In 1990 a team at IBM’s Thomas J. Watson Research Center, including Peter F. Brown, John Cocke, Stephen and Vincent Della Pietra, Frederick Jelinek, John Lafferty, Robert Mercer, and Paul Roossin, published “A Statistical Approach to Machine Translation” in the journal Computational Linguistics. The paper is openly available through the ACL Anthology.
For decades, machine translation had been pursued mainly by writing explicit linguistic rules: grammars, dictionaries, and hand-coded transformations from one language to another. The IBM team took a different stance. They treated translation as a problem of probability, asking which sentence in the target language was most likely given a sentence in the source language, and estimating those probabilities from large collections of already-translated text.
This was a paradigm shift.
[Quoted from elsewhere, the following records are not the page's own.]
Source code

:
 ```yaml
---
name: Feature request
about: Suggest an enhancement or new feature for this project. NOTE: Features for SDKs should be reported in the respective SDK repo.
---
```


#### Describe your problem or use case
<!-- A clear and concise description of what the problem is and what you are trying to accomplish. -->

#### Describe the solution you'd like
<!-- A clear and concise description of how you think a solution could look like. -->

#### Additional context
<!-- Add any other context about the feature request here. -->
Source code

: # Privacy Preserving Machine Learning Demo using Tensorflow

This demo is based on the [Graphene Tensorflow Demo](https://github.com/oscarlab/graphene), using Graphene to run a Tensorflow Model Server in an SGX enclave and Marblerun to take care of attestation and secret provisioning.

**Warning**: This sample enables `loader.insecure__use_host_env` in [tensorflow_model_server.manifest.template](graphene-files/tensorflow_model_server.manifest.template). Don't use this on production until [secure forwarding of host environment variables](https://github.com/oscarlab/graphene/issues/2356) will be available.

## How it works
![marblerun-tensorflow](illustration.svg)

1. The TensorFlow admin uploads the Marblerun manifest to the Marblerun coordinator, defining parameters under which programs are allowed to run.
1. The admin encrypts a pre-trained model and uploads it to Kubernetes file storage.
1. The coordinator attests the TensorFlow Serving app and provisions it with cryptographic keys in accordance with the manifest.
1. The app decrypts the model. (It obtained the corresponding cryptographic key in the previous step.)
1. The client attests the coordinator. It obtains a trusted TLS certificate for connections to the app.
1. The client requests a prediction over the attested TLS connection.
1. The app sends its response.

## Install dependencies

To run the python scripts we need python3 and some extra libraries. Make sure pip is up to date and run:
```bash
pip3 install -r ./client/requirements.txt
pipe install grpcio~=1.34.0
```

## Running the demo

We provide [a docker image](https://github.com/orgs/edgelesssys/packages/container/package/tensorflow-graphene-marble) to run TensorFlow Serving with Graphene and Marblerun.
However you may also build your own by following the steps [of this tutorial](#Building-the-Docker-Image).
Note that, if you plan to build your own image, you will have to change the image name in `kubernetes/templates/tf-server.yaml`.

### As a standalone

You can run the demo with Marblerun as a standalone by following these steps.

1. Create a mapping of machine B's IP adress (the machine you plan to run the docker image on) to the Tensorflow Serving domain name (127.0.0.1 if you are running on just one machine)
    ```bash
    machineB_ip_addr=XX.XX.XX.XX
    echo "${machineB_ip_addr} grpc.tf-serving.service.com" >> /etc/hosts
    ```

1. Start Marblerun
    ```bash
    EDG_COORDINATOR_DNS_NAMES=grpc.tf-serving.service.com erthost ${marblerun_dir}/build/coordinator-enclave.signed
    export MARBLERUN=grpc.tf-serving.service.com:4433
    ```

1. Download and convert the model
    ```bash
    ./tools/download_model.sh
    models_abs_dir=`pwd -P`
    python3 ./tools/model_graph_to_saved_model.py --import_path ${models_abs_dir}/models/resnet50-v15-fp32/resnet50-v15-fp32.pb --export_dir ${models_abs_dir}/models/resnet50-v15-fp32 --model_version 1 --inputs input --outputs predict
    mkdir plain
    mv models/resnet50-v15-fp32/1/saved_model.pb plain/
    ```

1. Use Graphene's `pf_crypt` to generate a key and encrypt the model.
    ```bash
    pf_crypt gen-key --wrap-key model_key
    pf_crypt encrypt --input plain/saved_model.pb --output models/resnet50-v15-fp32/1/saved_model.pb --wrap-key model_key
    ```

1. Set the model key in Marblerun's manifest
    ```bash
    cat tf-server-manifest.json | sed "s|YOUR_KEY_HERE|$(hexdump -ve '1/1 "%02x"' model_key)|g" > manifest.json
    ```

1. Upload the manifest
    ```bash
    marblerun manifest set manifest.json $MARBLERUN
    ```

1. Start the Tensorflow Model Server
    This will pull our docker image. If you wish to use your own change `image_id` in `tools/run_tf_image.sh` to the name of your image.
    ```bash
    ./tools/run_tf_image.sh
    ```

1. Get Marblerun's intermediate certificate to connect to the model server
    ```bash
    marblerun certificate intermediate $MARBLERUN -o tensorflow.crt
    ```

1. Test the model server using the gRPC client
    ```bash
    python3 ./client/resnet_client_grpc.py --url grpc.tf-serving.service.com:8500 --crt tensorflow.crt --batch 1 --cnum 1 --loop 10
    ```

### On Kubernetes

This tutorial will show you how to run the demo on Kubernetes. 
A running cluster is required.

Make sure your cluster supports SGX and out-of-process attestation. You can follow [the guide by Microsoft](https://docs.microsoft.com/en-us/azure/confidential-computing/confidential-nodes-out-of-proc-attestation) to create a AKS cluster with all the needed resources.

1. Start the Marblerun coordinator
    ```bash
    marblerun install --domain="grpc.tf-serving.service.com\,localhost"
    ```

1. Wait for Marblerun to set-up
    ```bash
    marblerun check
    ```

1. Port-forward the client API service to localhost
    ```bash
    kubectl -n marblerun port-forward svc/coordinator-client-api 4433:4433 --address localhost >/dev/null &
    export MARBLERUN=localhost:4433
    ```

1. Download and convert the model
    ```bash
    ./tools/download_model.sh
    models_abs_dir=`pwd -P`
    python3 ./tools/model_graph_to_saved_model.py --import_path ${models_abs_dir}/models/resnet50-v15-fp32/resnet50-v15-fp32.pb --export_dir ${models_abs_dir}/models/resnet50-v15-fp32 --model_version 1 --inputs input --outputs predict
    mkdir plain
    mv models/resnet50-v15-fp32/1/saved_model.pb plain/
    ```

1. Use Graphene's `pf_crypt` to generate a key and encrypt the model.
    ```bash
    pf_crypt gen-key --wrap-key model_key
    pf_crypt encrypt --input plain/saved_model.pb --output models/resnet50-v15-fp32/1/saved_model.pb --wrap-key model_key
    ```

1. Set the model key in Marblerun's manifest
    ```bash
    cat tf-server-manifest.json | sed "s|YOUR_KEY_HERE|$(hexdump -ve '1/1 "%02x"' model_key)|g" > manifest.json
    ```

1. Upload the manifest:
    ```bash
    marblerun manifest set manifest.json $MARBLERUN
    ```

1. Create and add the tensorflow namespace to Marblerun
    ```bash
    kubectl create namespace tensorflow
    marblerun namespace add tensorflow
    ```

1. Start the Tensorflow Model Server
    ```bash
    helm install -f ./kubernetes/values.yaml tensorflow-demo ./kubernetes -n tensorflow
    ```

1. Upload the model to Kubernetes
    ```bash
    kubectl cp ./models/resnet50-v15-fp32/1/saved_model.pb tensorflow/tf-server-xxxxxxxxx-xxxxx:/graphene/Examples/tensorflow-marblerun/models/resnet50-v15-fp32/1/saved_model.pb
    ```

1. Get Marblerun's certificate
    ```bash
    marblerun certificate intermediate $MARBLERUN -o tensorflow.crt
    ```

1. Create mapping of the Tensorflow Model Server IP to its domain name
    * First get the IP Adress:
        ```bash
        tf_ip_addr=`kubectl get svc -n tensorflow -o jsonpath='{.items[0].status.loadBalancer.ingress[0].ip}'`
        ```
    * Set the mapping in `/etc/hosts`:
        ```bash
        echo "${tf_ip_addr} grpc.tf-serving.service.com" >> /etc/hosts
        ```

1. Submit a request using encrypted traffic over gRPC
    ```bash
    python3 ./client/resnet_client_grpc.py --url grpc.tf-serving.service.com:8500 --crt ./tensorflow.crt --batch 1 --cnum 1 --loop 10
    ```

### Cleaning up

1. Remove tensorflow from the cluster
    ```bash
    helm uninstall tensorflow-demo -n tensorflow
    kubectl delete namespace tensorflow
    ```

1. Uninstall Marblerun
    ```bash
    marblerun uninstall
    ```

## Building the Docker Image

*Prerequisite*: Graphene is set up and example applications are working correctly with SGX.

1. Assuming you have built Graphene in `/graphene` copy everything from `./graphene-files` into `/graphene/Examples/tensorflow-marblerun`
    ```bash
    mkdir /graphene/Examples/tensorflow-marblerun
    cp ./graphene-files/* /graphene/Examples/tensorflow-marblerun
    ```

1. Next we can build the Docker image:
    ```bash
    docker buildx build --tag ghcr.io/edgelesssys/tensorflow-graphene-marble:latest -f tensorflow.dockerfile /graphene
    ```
Instead of encoding human knowledge of language by hand, the method learned its associations from data: it counted how words and phrases lined up across millions of translated sentence pairs and used those statistics to drive translation. The approach drew directly on ideas from speech recognition, where Jelinek and colleagues had already shown that statistical models trained on data could beat rule-based systems.
For business readers, this 1990 paper marks the intellectual root of nearly everything that followed in language AI. The core bet, that you can learn language behavior from enough data rather than spelling out the rules, runs straight through statistical translation to word embeddings, sequence-to-sequence models, and today’s large language models.